● YOUR ASSIGNMENT:
Output every record below precisely as it is written.

[DATA PROVIDED — start]

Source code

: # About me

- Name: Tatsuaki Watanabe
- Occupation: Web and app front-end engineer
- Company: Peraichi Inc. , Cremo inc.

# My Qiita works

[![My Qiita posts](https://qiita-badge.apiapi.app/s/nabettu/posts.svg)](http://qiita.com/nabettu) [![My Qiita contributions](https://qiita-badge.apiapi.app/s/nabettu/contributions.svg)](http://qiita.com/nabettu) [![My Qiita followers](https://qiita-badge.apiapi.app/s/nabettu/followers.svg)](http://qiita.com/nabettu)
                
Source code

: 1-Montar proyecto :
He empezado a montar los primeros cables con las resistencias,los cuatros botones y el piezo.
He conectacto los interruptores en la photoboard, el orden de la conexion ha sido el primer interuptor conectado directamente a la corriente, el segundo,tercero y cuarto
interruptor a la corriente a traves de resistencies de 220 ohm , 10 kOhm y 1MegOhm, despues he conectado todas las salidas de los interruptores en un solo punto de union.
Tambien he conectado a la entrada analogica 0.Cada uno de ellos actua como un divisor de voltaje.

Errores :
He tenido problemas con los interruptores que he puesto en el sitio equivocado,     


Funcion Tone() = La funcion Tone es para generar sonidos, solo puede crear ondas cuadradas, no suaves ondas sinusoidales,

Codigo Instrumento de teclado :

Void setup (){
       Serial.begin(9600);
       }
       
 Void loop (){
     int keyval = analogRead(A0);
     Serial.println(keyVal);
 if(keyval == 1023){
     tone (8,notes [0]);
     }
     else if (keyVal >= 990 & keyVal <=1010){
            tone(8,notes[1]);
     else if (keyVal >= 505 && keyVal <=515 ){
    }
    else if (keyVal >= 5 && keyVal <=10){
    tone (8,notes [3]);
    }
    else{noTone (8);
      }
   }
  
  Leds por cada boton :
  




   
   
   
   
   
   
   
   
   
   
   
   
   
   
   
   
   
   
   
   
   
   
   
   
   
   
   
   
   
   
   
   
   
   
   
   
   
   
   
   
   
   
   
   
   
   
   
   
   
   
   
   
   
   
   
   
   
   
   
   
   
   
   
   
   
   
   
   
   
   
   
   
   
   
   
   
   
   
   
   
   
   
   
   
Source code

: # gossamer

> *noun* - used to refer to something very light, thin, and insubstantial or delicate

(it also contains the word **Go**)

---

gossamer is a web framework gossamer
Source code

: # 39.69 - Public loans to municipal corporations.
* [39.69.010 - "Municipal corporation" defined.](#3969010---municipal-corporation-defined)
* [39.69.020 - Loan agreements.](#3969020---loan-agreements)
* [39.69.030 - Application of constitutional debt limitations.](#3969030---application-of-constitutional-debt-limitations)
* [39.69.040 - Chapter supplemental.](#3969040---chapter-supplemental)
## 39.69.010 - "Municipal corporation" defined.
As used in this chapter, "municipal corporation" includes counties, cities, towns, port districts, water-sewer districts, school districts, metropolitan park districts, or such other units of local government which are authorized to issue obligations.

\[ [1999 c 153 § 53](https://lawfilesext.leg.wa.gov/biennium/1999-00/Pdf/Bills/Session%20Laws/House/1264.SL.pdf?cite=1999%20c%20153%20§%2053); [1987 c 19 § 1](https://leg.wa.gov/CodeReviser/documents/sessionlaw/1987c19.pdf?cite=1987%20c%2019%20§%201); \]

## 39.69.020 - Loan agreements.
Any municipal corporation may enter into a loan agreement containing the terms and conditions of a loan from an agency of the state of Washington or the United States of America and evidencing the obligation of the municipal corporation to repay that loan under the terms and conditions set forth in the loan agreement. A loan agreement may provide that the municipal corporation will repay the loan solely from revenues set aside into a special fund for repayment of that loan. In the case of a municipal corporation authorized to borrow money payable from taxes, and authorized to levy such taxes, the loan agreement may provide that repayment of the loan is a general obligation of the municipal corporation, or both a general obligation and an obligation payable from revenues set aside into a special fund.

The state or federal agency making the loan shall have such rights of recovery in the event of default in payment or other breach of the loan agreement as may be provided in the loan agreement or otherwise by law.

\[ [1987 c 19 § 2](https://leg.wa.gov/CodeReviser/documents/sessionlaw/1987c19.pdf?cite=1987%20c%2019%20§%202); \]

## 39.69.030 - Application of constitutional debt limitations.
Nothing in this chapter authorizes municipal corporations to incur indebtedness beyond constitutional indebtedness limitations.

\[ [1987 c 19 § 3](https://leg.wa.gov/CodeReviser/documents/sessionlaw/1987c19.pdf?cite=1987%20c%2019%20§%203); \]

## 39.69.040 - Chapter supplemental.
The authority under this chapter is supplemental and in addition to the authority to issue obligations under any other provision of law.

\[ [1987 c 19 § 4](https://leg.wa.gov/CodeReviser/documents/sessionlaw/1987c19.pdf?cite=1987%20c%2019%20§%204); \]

[DATA PROVIDED — finish]

● REPLY:
Source code

: # About me

- Name: Tatsuaki Watanabe
- Occupation: Web and app front-end engineer
- Company: Peraichi Inc. , Cremo inc.

# My Qiita works

[![My Qiita posts](https://qiita-badge.apiapi.app/s/nabettu/posts.svg)](http://qiita.com/nabettu) [![My Qiita contributions](https://qiita-badge.apiapi.app/s/nabettu/contributions.svg)](http://qiita.com/nabettu) [![My Qiita followers](https://qiita-badge.apiapi.app/s/nabettu/followers.svg)](http://qiita.com/nabettu)
                
Source code

: 1-Montar proyecto :
He empezado a montar los primeros cables con las resistencias,los cuatros botones y el piezo.
He conectacto los interruptores en la photoboard, el orden de la conexion ha sido el primer interuptor conectado directamente a la corriente, el segundo,tercero y cuarto
interruptor a la corriente a traves de resistencies de 220 ohm , 10 kOhm y 1MegOhm, despues he conectado todas las salidas de los interruptores en un solo punto de union.
Tambien he conectado a la entrada analogica 0.Cada uno de ellos actua como un divisor de voltaje.

Errores :
He tenido problemas con los interruptores que he puesto en el sitio equivocado,     


Funcion Tone() = La funcion Tone es para generar sonidos, solo puede crear ondas cuadradas, no suaves ondas sinusoidales,

Codigo Instrumento de teclado :

Void setup (){
       Serial.begin(9600);
       }
       
 Void loop (){
     int keyval = analogRead(A0);
     Serial.println(keyVal);
 if(keyval == 1023){
     tone (8,notes [0]);
     }
     else if (keyVal >= 990 & keyVal <=1010){
            tone(8,notes[1]);
     else if (keyVal >= 505 && keyVal <=515 ){
    }
    else if (keyVal >= 5 && keyVal <=10){
    tone (8,notes [3]);
    }
    else{noTone (8);
      }
   }
  
  Leds por cada boton :
  




   
   
   
   
   
   
   
   
   
   
   
   
   
   
   
   
   
   
   
   
   
   
   
   
   
   
   
   
   
   
   
   
   
   
   
   
   
   
   
   
   
   
   
   
   
   
   
   
   
   
   
   
   
   
   
   
   
   
   
   
   
   
   
   
   
   
   
   
   
   
   
   
   
   
   
   
   
   
   
   
   
   
   
   
Source code

: # gossamer

> *noun* - used to refer to something very light, thin, and insubstantial or delicate

(it also contains the word **Go**)

---

gossamer is a web framework gossamer
Source code

: # 39.69 - Public loans to municipal corporations.
* [39.69.010 - "Municipal corporation" defined.](#3969010---municipal-corporation-defined)
* [39.69.020 - Loan agreements.](#3969020---loan-agreements)
* [39.69.030 - Application of constitutional debt limitations.](#3969030---application-of-constitutional-debt-limitations)
* [39.69.040 - Chapter supplemental.](#3969040---chapter-supplemental)
## 39.69.010 - "Municipal corporation" defined.
As used in this chapter, "municipal corporation" includes counties, cities, towns, port districts, water-sewer districts, school districts, metropolitan park districts, or such other units of local government which are authorized to issue obligations.

\[ [1999 c 153 § 53](https://lawfilesext.leg.wa.gov/biennium/1999-00/Pdf/Bills/Session%20Laws/House/1264.SL.pdf?cite=1999%20c%20153%20§%2053); [1987 c 19 § 1](https://leg.wa.gov/CodeReviser/documents/sessionlaw/1987c19.pdf?cite=1987%20c%2019%20§%201); \]

## 39.69.020 - Loan agreements.
Any municipal corporation may enter into a loan agreement containing the terms and conditions of a loan from an agency of the state of Washington or the United States of America and evidencing the obligation of the municipal corporation to repay that loan under the terms and conditions set forth in the loan agreement. A loan agreement may provide that the municipal corporation will repay the loan solely from revenues set aside into a special fund for repayment of that loan. In the case of a municipal corporation authorized to borrow money payable from taxes, and authorized to levy such taxes, the loan agreement may provide that repayment of the loan is a general obligation of the municipal corporation, or both a general obligation and an obligation payable from revenues set aside into a special fund.

The state or federal agency making the loan shall have such rights of recovery in the event of default in payment or other breach of the loan agreement as may be provided in the loan agreement or otherwise by law.

\[ [1987 c 19 § 2](https://leg.wa.gov/CodeReviser/documents/sessionlaw/1987c19.pdf?cite=1987%20c%2019%20§%202); \]

## 39.69.030 - Application of constitutional debt limitations.
Nothing in this chapter authorizes municipal corporations to incur indebtedness beyond constitutional indebtedness limitations.

\[ [1987 c 19 § 3](https://leg.wa.gov/CodeReviser/documents/sessionlaw/1987c19.pdf?cite=1987%20c%2019%20§%203); \]

## 39.69.040 - Chapter supplemental.
The authority under this chapter is supplemental and in addition to the authority to issue obligations under any other provision of law.

\[ [1987 c 19 § 4](https://leg.wa.gov/CodeReviser/documents/sessionlaw/1987c19.pdf?cite=1987%20c%2019%20§%204); \]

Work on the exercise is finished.